Brasilia, la brutaliste
Loin de la moiteur et de la brume amazoniennes, Valérie Expert interroge ses invités sur Brasilia : “La capitale du Brésil vaut-elle le détour ?”. Tous approuvent en ajoutant cependant qu’il faut porter un intérêt certain à l’architecture brutaliste ! “Il n’y a en effet qu’une ville comme Brasilia dans le monde entier”, certifie Jean-Pierre Chanial, avant de souligner qu’il s’agit d’une ville invivable : “Impossible de trouver un bistro, des placettes pour communiquer. C’est l’anti-Brésil, le contraire de la convivialité, de la communication immédiate, des histoires d’amour… La preuve : tous les vendredis soirs, les fonctionnaires qui vivent à Brasilia fuient la ville !” Michel-Yves Labbé en rajoute : “Quand vous êtes ambassadeur et qu’on vous propose le Brésil, c’est la purge !”
La cuisine et la musique : melting-pots incroyables des influences du Brésil
Il est temps de retourner au Brésil convivial, à sa joie de vivre, de manger, de danser, de chanter . “Sachant que le salaire moyen minimum tourne autour de 220 € par mois, le coût de vie ne peux pas être exhorbitant, mais il existe des prestations - comme prendre une voiture avec chauffeur - qui peuvent être onéreuses”, explique Jean-Pierre Chanial. Selon Flavia Coelho, “tout dépend de son train de vie. Rio est devenue très chère, notamment les restos. Mais il faut savoir une chose : les portions sont tellement copieuses qu’un plat pour deux suffit amplement”. Elle enchaîne sur la richesse de la cuisine brésilienne : “le Feijoada, tous les plats de poisson, la viande, les fruits et toutes les graines qu’on jette par terre et qui poussent ! Et surtout, l’eau de coco pas chère au réveil : ça n’a pas de prix !”. Jean-François Rial l’accompagne dans son enthousiasme : “Ce qui est génial dans la cuisine brésilienne, c’est qu’elle est le symbole absolu de ce qu’est ce pays : un melting pot incroyable d’influences portugaises, africaines, italiennes, européennes, japonaises et libanaises”. D’ailleurs, tous s’accordent à dire que les sushis brésiliens sont des merveilles culinaires.

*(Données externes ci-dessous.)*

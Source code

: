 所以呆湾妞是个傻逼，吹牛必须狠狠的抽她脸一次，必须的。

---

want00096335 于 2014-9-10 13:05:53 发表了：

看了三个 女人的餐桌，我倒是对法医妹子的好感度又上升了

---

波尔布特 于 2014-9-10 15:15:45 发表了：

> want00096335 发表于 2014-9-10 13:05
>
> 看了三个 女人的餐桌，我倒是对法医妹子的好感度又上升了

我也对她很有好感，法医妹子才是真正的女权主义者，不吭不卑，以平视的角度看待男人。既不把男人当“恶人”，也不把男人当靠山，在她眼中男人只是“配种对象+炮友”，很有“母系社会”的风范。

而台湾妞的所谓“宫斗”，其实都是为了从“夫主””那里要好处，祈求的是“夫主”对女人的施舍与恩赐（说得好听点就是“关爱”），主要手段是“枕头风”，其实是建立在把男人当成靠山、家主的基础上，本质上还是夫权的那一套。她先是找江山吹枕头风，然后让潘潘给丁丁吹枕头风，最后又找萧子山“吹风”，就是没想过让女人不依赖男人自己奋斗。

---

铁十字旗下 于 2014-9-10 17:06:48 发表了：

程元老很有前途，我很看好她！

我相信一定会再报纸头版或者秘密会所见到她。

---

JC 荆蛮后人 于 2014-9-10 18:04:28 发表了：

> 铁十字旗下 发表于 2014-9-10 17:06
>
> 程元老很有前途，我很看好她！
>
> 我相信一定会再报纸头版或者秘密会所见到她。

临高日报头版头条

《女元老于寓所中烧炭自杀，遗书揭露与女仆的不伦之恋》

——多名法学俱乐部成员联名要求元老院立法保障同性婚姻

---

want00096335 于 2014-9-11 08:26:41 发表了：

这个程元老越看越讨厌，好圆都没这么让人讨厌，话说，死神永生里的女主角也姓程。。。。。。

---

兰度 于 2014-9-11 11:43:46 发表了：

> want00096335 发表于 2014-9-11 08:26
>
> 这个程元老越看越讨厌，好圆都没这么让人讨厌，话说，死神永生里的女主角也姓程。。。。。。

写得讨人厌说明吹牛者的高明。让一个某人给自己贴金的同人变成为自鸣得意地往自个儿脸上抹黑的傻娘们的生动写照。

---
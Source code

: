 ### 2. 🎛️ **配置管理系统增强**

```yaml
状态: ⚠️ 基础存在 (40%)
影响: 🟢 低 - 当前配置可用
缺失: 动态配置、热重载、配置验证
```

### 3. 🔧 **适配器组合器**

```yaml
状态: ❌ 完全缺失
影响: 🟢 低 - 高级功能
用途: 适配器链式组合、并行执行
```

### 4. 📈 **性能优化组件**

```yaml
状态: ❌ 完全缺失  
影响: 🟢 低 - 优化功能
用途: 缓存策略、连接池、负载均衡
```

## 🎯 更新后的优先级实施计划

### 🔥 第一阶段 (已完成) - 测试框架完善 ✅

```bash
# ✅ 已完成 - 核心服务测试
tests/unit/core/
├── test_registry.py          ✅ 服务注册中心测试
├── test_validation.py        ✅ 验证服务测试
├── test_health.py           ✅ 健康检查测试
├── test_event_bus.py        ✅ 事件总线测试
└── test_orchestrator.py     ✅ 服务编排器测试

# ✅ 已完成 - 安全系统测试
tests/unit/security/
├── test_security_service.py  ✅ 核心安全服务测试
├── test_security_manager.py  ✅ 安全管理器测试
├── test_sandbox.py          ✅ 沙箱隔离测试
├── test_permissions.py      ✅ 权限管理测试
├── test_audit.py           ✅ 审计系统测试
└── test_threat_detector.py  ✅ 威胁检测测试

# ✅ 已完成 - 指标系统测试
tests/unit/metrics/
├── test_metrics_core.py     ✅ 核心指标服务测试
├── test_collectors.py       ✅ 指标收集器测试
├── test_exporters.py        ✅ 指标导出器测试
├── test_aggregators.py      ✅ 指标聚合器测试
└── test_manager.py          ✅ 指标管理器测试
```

C’est aussi à partir de toutes ces influences que la richesse de la musique brésilienne est née. “Mon départ du Brésil en 2006, c’était pour comprendre la musique de mon pays, les influences d’Afrique, d’Asie, des instruments à corde d’Europe, du Portugal, de la Samba puis de la Bossa Nova. Je voulais créer ma propre musique et ne pas m’enfermer dans la Bossa Nova par exemple”, explique Flavia Coelho. Une musique que Thibaud Perdrix - qui adore prendre un cours de musique à chaque voyage - apprécie particulièrement et qualifie de “musique moderne brésilienne, réinventée, avec des influences reggae”.

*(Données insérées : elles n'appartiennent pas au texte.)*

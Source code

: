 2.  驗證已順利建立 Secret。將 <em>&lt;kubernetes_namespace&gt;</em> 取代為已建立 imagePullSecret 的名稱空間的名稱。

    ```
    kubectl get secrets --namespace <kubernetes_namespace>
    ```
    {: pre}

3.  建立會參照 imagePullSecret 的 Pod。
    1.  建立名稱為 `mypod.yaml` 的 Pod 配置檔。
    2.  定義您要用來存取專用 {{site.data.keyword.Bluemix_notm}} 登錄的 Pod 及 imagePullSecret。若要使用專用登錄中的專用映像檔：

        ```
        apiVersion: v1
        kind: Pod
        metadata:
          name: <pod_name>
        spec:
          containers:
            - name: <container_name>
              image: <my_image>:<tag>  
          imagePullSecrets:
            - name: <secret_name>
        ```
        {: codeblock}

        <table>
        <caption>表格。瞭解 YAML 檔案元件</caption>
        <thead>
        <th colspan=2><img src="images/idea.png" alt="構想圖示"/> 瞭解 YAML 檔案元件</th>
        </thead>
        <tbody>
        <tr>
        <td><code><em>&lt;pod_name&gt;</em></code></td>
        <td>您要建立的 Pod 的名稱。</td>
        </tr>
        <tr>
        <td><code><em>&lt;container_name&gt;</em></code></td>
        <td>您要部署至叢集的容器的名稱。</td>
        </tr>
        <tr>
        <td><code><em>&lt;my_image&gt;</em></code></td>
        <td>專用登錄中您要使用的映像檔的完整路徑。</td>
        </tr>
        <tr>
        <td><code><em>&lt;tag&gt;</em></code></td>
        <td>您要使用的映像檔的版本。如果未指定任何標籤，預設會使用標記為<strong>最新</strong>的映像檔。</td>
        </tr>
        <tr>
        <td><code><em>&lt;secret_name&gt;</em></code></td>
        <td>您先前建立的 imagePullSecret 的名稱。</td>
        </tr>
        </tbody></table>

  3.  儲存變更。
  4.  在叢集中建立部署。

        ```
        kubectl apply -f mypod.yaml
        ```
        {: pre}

La carte postale de Stefan Zweig
Michel-Yves Labbé s’excuse de ne pas connaître le Brésil aussi bien que les autres invités de Valérie Expert, alors il choisit de lire les mots touchants d’un de ses “proches amis”, l’écrivain autrichien Stefan Zweig, “à tel point passionné par le Brésil qu’il y mit fin à ses jours”, ironise Michel-Yves Labbé. Il raconte qu’un jour en roulant de Salvador à Rio, le long de la grande route qui longe la mer, il s’est arrêté pour regarder la carte et que, face à lui, se tenait une plaque dédiée au grand écrivain. Ce sont donc les mots de Zweig que Michel-Yves Labbé lit avec émotion pour conclure cette émission, une ode à la ville où “la nature réunit dans un tout petit espace tous les éléments de beauté qu’ailleurs elle distribue parcimonieusement sur des pays entiers”. Une carte postale magnifique que seuls la voix et la musique de Flavia Coelho peuvent co-signer, pour terminer en beauté cette émission dédiée au Brésil.